Thursday, August 20, 2009

Bananas for Bread Pudding (But all alone, as per usual)

I am a huge fan of dessert and I love bread pudding, but too often I make it in enormous batches and then eat a whole 9 x 13 pan by myself, which is never a good thing. So, I came up with a little trick to make bread pudding for one by using leftover muffins instead of regular bread pieces.

I can't remember if I posted a recipe for banana muffins, but if I didn't, you can use whichever muffin recipe suits you (I have a vision of pumpkin muffins in the recipe in the future), although I don't think I would do blueberry. That might be weird. Or, it might be delicious, who am I to judge? On the topic of muffins-- even if you are like me and all alone in your apartment/ house/ mansion/ Tuscan villa, feel free to make a full batch of 6 or 12 or 24, because muffins freeze splendidly and defrost within minutes in either a toaster oven or microwave (or regular oven, of course). Then, when you have a craving for a muffin or the bread pudding dessert I am going to explain below, you just have to defrost one and enjoy.

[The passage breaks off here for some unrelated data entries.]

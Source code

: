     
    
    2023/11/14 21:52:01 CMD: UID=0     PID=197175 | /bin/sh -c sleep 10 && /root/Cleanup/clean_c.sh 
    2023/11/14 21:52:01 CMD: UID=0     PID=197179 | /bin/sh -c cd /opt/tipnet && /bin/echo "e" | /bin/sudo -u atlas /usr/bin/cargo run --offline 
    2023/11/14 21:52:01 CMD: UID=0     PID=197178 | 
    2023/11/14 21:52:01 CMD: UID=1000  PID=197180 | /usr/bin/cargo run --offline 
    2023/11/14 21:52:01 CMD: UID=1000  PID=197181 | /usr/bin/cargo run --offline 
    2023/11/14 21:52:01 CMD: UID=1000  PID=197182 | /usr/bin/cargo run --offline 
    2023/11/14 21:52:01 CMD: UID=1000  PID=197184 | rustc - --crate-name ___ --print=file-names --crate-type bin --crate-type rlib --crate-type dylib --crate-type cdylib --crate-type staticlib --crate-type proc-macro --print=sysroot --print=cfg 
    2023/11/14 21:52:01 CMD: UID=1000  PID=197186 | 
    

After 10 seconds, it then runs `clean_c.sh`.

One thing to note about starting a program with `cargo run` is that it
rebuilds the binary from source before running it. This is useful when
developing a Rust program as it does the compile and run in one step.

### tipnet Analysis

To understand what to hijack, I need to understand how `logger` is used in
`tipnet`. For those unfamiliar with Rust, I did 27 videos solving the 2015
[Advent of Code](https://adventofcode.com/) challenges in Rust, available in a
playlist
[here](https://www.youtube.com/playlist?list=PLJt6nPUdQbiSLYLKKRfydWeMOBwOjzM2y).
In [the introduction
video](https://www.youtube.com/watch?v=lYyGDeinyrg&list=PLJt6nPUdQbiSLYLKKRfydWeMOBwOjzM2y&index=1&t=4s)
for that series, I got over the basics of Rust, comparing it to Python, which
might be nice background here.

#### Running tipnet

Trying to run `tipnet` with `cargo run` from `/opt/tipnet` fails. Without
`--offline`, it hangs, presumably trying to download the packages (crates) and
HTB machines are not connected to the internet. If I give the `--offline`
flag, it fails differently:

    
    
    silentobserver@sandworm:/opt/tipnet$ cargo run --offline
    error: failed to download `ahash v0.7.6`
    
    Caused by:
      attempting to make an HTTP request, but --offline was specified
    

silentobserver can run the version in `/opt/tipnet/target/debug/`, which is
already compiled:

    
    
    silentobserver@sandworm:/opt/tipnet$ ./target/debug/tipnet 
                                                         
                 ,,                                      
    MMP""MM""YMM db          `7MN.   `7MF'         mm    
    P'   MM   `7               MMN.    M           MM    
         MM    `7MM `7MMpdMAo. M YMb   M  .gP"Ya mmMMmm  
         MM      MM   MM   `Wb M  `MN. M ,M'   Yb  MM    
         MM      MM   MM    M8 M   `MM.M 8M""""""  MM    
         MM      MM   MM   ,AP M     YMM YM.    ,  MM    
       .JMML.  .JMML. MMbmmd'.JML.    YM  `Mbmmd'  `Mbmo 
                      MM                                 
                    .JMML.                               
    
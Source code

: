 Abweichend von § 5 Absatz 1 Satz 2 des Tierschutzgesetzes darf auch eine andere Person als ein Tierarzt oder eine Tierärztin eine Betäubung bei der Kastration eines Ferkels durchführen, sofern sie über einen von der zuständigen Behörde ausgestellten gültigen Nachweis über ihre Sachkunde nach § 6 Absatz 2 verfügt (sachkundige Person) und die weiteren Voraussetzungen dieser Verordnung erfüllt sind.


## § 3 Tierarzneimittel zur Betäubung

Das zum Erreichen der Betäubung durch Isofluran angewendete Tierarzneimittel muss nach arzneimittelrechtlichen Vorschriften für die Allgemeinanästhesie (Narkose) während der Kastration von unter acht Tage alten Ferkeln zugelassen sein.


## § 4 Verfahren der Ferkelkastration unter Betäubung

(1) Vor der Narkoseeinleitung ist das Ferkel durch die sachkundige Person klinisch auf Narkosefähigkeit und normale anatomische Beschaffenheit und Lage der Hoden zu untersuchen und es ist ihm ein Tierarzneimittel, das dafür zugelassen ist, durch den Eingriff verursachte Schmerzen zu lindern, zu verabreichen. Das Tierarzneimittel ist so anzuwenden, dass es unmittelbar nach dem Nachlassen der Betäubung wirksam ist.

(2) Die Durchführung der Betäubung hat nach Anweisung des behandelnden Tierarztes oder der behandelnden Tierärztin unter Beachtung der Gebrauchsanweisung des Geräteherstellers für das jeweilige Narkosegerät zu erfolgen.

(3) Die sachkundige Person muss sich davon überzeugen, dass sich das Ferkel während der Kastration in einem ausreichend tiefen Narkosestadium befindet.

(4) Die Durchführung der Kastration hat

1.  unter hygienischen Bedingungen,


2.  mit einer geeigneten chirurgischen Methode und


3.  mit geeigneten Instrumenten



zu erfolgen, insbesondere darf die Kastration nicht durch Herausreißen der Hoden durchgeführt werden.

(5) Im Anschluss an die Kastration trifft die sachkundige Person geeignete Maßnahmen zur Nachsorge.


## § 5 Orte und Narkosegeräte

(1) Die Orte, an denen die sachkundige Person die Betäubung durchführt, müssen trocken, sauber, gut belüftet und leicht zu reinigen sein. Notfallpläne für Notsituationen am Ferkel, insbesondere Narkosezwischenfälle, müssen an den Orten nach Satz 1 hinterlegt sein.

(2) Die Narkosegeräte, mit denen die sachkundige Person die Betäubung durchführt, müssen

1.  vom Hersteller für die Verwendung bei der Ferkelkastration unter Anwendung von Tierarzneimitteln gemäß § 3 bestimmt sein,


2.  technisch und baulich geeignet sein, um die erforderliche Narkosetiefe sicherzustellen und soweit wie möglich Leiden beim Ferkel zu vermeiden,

Once you have the muffins made, prepping for the bread pudding is exceptionally easy.

First, preheat your oven to 350 degrees as per usual for baked goods (aren't you glad I told you to do this at the start of the instructions instead of waiting to the end like normal?). Then, take 1 egg, 1/2 cup of milk, 1/2 teaspoon of cinnamon, and 1/2 teaspoon of vanilla and whisk together. If it seems to eggy, add more milk. If you like lots of cinnamon, you can add more as well.

Then, take the muffin, and break it into lots of pieces. If you are like me and take out muffins to defrost them but forget about them let them get stale, you can use a stale muffins for this recipe as well. Put this broken up muffin into the bowl with the egg mixture. Let the egg get absorbed into the muffin pieces and once thoroughly coated, scoop the dredged muffin bits and put them in a greased ramekin, coffee mug, teacup, or any small single serving oven proof container.* If there is any leftover egg mixture you can pour it on top, but don't over do it. You will know what I mean.

Last, bake this for about 15 minutes, until it is cooked through (knife inserted will not be coated with eggy-ness), puffy, and golden brown. Top with whipped cream or ice cream or nothing and enjoy.

*One muffin might be too much for one ramekin (depending on the size of it) so if you are overflowing, you might need to make 2 mini bread puddings. But think about it this way--- it is still a single serving because it is only 1 muffin. Am I right or am I right? I'm right. Don't feel guilty eating a muffin's worth of bread pudding, that'd be silly and then we couldn't be friends.



Post Script: you can substitute the muffin with a slice or two of your favorite kind or bread.

Final Note: Having trouble loading photos (again) so you will have to wait to see the end result! My apologies!